Have you ever swiped your MTA card, received the “insufficient fare” warning, then remembered you still haven’t Venmoed your friend for dinner last night and thought to yourself: I wonder if my sorry income will ever compare to the Kim Kardashian net worth? (Or am I alone on this?)
Forbes announced Wednesday that the Kim Kardashian net worth comes out to just over one-third of Kylie Jenner’s.
Jenner, whose net worth is an estimated $900 million, is slated to become the world’s youngest self-made billionaire by the time she’s 21.
Kylie Cosmetics is worth about $800 million (this alone is over twice as much as the Kim Kardashian net worth), and Jenner strategically uses her social media accounts to push ads.
“I don’t pay for advertisements,” Jenner told Fast Company last year. “I don’t do commercials. Social media is the only way I push it: Snapchat, Instagram.”

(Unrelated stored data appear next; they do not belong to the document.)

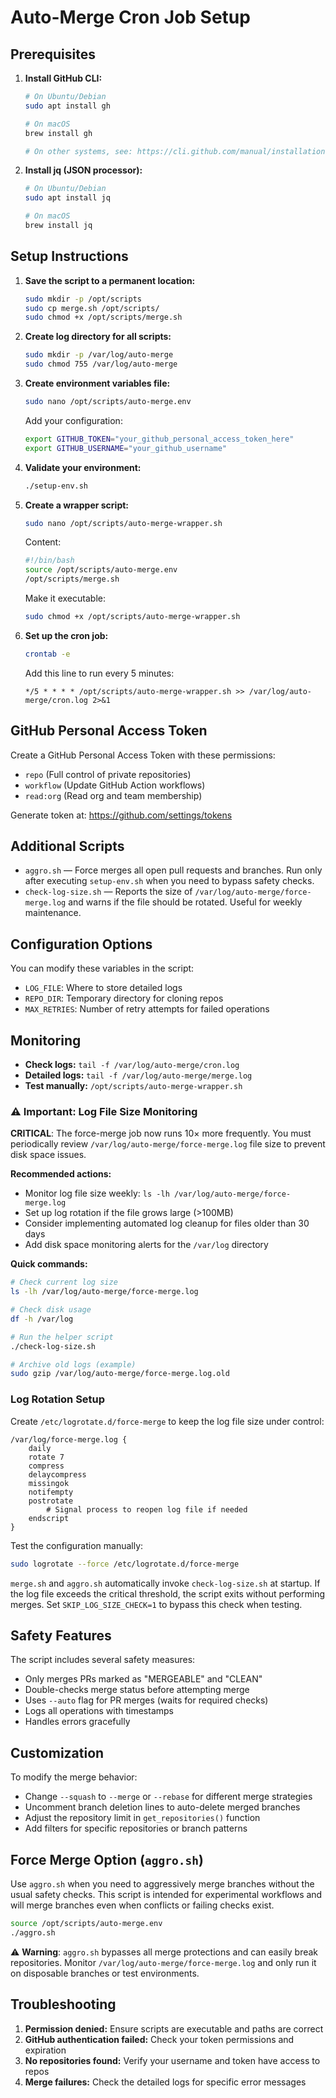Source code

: # Auto-Merge Cron Job Setup

## Prerequisites

1. **Install GitHub CLI:**
   ```bash
   # On Ubuntu/Debian
   sudo apt install gh
   
   # On macOS
   brew install gh
   
   # On other systems, see: https://cli.github.com/manual/installation
   ```

2. **Install jq (JSON processor):**
   ```bash
   # On Ubuntu/Debian
   sudo apt install jq
   
   # On macOS
   brew install jq
   ```

## Setup Instructions

1. **Save the script to a permanent location:**
   ```bash
   sudo mkdir -p /opt/scripts
   sudo cp merge.sh /opt/scripts/
   sudo chmod +x /opt/scripts/merge.sh
   ```

2. **Create log directory for all scripts:**
   ```bash
   sudo mkdir -p /var/log/auto-merge
   sudo chmod 755 /var/log/auto-merge
   ```

3. **Create environment variables file:**
   ```bash
   sudo nano /opt/scripts/auto-merge.env
   ```
   
   Add your configuration:
   ```bash
   export GITHUB_TOKEN="your_github_personal_access_token_here"
   export GITHUB_USERNAME="your_github_username"
   ```

4. **Validate your environment:**
   ```bash
   ./setup-env.sh
   ```

5. **Create a wrapper script:**
   ```bash
   sudo nano /opt/scripts/auto-merge-wrapper.sh
   ```
   
   Content:
   ```bash
   #!/bin/bash
   source /opt/scripts/auto-merge.env
   /opt/scripts/merge.sh
   ```
   
   Make it executable:
   ```bash
   sudo chmod +x /opt/scripts/auto-merge-wrapper.sh
   ```

6. **Set up the cron job:**
   ```bash
   crontab -e
   ```
   
   Add this line to run every 5 minutes:
   ```
   */5 * * * * /opt/scripts/auto-merge-wrapper.sh >> /var/log/auto-merge/cron.log 2>&1
   ```

## GitHub Personal Access Token

Create a GitHub Personal Access Token with these permissions:
- `repo` (Full control of private repositories)
- `workflow` (Update GitHub Action workflows)
- `read:org` (Read org and team membership)

Generate token at: https://github.com/settings/tokens

## Additional Scripts

- `aggro.sh` &mdash; Force merges all open pull requests and branches. Run only after
  executing `setup-env.sh` when you need to bypass safety checks.
- `check-log-size.sh` &mdash; Reports the size of `/var/log/auto-merge/force-merge.log` and
  warns if the file should be rotated. Useful for weekly maintenance.

## Configuration Options

You can modify these variables in the script:

- `LOG_FILE`: Where to store detailed logs
- `REPO_DIR`: Temporary directory for cloning repos
- `MAX_RETRIES`: Number of retry attempts for failed operations

## Monitoring

- **Check logs:** `tail -f /var/log/auto-merge/cron.log`
- **Detailed logs:** `tail -f /var/log/auto-merge/merge.log`
- **Test manually:** `/opt/scripts/auto-merge-wrapper.sh`

### ⚠️ Important: Log File Size Monitoring

**CRITICAL**: The force-merge job now runs 10× more frequently. You must periodically review `/var/log/auto-merge/force-merge.log` file size to prevent disk space issues.

**Recommended actions:**
- Monitor log file size weekly: `ls -lh /var/log/auto-merge/force-merge.log`
- Set up log rotation if the file grows large (>100MB)
- Consider implementing automated log cleanup for files older than 30 days
- Add disk space monitoring alerts for the `/var/log` directory

**Quick commands:**
```bash
# Check current log size
ls -lh /var/log/auto-merge/force-merge.log

# Check disk usage
df -h /var/log

# Run the helper script
./check-log-size.sh

# Archive old logs (example)
sudo gzip /var/log/auto-merge/force-merge.log.old
```

### Log Rotation Setup

Create `/etc/logrotate.d/force-merge` to keep the log file size under control:

```
/var/log/force-merge.log {
    daily
    rotate 7
    compress
    delaycompress
    missingok
    notifempty
    postrotate
        # Signal process to reopen log file if needed
    endscript
}
```

Test the configuration manually:

```bash
sudo logrotate --force /etc/logrotate.d/force-merge
```

`merge.sh` and `aggro.sh` automatically invoke `check-log-size.sh` at startup.
If the log file exceeds the critical threshold, the script exits without
performing merges. Set `SKIP_LOG_SIZE_CHECK=1` to bypass this check when
testing.

## Safety Features

The script includes several safety measures:
- Only merges PRs marked as "MERGEABLE" and "CLEAN"
- Double-checks merge status before attempting merge
- Uses `--auto` flag for PR merges (waits for required checks)
- Logs all operations with timestamps
- Handles errors gracefully

## Customization

To modify the merge behavior:
- Change `--squash` to `--merge` or `--rebase` for different merge strategies
- Uncomment branch deletion lines to auto-delete merged branches
- Adjust the repository limit in `get_repositories()` function
- Add filters for specific repositories or branch patterns

## Force Merge Option (`aggro.sh`)

Use `aggro.sh` when you need to aggressively merge branches without the usual
safety checks. This script is intended for experimental workflows and will merge
branches even when conflicts or failing checks exist.

```bash
source /opt/scripts/auto-merge.env
./aggro.sh
```

⚠️ **Warning**: `aggro.sh` bypasses all merge protections and can easily break
repositories. Monitor `/var/log/auto-merge/force-merge.log` and only run it on disposable
branches or test environments.

## Troubleshooting

1. **Permission denied:** Ensure scripts are executable and paths are correct
2. **GitHub authentication failed:** Check your token permissions and expiration
3. **No repositories found:** Verify your username and token have access to repos
4. **Merge failures:** Check the detailed logs for specific error messages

Both women utilize social media to promote their highly successful makeup lines. And though Jenner is worth more — Forbes calculated the Kim Kardashian net worth as $350 million — marketing experts have analyzed Kardashian’s social media strategy for years (long before Jenner even became a teenager).
Kim Kardashian net worth = $350 million. Here’s what one Kim Kardashian Instagram made
According to STAT news, Kardashian made more off one Instagram post than Trump makes in a single year.
The site obtained a contract from July 2015 between Kardashian’s company, Kimsaprincess, and the maker of morning sickness pill Diclegis, Duchesnay USA, that said she was paid half a million dollars for the post.
The FDA actually sent Duchesnay USA a letter ordering them to discontinue working with the celeb because she’d reportedly left out “all risk information” from the Instagram.
The $500,000 earned from the Kim Kardashian Instagram post is more than Trump’s presidential salary: $400,000. (Jealous? Read Shopify’s guide on how to make money off Instagram.)
But, if we’re talking about the president’s net worth, his trumps hers. The $350 million Kim Kardashian net worth is nothing (“nothing”) compared to Trump’s estimated $2.8 billion as of this year.
It’s safe to say, though, that when it comes to social media strategy (and aesthetic) Kim’s got Donald beat.